Push your muscle car to the limit, and sooner or later you may run into some oiling issues. Since we've already covered basic oil system tech in the past, we decided to focus our efforts on hard-core racing applications this time around. So if you've ever cracked a cast oil pump from repeated wheelstands, sucked a pan dry while barreling down the corkscrew at Laguna Seca, or can't keep oil from whipping around the crank in your 8,500-rpm small-block, then this story's for you. For expert guidance, we sought out the advice of Thor Schroeder of Moroso, Mike Zeranski Jr. of Canton Racing Products, and Bob Sanders of Titan Speed Engineering. Now get schooled and stay lubed.
Thor Schroeder: "Maintaining oil control can be a challenge in road race vehicles that see constantly changing cornering loads. Moroso's road race oil pans feature sumps shaped like an upside down 'T.' This shape serves many purposes. One benefit is that it allows for extra oil capacity without reducing ground clearance. This is important since road race and autocross cars are often lower to the ground for handling and braking purposes. Likewise, proper road race oil pans must have trap door baffling, which are hinged pieces of sheetmetal that open up to a 45-degree angle during acceleration, cornering, and in some cases braking. The trap door baffles are attached to sheetmetal dividers, so during hard acceleration a trap door baffle will swing open and release a pocket of oil that has been held back by the divider. The released oil then feeds the oil pump pickup and keeps it submerged the entire time. The sides of the sumps that tee out are called wings, which hold pockets of oil that are held by trap door baffling integrated into each side. When a car takes hard right or left turn, the trap door on the opposite side opens up and releases oil to feed the oil pump pickup. When the trap door closes, the reserve of oil builds back up in order to be ready for the next time that it's needed. In the coming months, we will be expanding our line of multi-baffled road race oil pans."
Mike Zeranski Jr.:
"Canton's road race oil pans are designed to provide the oil control necessary to maintain oil pressure and reduce horsepower loss, and are available for a wide range of popular chassis configurations. Deep-sump and T-sump designs extend the oil pan sump deeper or to the sides. This expands the oil pan's capacity while still providing clearance for the crossmember, steering components, and exhaust system. This extra capacity helps prevent oil starvation by providing additional oil to feed the demands of a high-performance engine. To control that oil and keep it directed to the oil pump pickup, we use baffling systems designed to work with the oil pan sump design. Our baffle systems use a combination of precisely positioned oil runners, one-way trap door baffles, and slosh baffles. Oil runners bring oil moving across the bottom of the pan toward the opening in the trap door baffle. The trap door baffle opens to allow oil into the compartment around the oil pickup, then shuts to prevent oil from moving away. The slosh baffle keeps the oil in the sump from splashing up away from the pickup. This not only keeps oil close to the pickup for scavenging, but keeps it from splashing into the rotating crank and absorbing horsepower."
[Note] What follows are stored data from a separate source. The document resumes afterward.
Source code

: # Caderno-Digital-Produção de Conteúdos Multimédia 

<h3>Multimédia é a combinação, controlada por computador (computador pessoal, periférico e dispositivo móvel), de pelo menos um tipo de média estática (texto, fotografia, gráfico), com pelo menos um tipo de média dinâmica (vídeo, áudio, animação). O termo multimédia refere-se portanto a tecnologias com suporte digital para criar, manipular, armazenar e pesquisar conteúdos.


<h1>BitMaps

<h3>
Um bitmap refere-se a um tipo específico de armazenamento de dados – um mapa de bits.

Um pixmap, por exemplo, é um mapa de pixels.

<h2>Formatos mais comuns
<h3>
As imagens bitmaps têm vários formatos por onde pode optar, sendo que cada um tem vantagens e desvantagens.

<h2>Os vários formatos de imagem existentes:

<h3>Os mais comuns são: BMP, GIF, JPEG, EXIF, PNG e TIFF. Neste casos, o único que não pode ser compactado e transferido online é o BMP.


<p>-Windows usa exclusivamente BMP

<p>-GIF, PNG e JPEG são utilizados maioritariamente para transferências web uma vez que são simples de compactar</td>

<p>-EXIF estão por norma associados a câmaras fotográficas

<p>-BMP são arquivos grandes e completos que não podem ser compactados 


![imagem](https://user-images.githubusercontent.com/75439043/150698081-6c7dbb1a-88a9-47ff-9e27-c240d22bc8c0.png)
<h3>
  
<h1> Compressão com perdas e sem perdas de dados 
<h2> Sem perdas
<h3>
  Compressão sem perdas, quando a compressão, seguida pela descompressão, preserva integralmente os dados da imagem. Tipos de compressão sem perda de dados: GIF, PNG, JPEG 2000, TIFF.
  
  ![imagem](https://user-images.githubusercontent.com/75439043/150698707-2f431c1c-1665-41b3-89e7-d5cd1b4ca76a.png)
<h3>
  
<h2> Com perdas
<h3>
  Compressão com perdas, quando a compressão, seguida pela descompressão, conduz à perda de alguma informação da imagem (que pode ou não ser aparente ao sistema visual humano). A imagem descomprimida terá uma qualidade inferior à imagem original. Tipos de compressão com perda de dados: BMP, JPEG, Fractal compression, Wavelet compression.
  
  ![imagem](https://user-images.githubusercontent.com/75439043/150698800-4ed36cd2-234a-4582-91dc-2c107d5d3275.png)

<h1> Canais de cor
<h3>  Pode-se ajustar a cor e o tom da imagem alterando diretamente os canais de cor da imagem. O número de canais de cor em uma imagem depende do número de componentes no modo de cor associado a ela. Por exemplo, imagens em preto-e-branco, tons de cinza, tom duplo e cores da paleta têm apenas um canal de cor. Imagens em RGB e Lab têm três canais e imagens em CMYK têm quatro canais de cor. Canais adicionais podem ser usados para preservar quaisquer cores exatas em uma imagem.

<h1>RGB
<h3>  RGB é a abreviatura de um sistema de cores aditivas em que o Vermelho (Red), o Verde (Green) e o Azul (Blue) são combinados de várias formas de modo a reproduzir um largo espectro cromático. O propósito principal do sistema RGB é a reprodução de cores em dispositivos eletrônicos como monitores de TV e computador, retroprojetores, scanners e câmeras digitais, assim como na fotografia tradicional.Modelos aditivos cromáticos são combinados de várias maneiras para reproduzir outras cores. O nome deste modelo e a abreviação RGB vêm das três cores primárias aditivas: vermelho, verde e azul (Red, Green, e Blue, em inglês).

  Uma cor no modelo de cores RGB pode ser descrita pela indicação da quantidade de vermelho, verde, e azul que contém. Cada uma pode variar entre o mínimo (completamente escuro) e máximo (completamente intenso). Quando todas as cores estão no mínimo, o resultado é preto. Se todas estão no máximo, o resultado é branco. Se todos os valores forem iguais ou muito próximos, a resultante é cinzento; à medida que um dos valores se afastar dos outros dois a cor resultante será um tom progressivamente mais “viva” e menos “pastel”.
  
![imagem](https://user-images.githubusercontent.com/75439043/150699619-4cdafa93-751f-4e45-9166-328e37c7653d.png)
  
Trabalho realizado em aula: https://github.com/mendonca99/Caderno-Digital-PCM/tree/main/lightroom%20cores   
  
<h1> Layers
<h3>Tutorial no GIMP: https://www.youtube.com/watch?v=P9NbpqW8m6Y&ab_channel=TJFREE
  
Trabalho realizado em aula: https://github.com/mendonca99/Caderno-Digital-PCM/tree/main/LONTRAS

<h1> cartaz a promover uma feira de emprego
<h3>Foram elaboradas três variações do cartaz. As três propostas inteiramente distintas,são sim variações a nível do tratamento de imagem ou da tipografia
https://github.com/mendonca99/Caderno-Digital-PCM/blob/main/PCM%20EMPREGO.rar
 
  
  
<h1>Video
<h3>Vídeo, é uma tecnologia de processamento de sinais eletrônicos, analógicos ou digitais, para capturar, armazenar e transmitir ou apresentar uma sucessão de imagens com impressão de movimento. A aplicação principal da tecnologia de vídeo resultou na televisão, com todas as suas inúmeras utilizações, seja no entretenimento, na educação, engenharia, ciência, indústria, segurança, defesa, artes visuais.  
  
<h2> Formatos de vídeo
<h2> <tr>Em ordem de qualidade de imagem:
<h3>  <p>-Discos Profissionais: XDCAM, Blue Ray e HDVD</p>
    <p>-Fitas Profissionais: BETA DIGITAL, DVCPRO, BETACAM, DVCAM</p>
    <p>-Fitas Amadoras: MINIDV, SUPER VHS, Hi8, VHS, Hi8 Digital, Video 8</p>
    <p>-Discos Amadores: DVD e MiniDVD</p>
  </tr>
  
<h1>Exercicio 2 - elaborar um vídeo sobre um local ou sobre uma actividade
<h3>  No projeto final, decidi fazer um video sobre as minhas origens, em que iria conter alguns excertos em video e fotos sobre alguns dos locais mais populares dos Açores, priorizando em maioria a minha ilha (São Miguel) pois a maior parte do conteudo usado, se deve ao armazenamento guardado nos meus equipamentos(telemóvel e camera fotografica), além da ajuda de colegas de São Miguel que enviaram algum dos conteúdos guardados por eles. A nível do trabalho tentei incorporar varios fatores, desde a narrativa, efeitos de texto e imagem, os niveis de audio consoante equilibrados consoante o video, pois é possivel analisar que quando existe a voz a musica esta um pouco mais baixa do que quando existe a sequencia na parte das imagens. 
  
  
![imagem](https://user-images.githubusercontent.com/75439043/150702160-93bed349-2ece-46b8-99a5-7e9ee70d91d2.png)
"Moroso oil accumulators are hydraulic cylinders with billet aluminum end caps that store oil under pressure, providing an instantaneous supply of oil and releasing it to the oil system when the pressure drops below a safe level. An accumulator can be tapped to the pressure side of the engine's oiling system, or tee'd into the return line of an oil cooler. We offer sandwich adapters that mount between the block and oil filter to make this easy. When the engine is running, oil pressure forces reserve oil into the accumulator and compresses the air ahead. If the engine's oil pressure should suddenly drop because of hard acceleration, severe cornering, or hard braking the air pressure immediately sends oil to the main galleys. When the danger is over and the oil pump is once again primed with oil, the pressure forces oil back into the accumulator where it is ready for the next emergency. Moroso offers different sizes of accumulators and valving options to meet the racer's needs. For an accumulator to function properly it needs a valve assembly. The valve has to be manually opened by hand before starting the car to pre-lube the engine and manually closed before turning the engine off. As an option, Moroso offers solenoid pressure valve kits in different oil pressure ranges.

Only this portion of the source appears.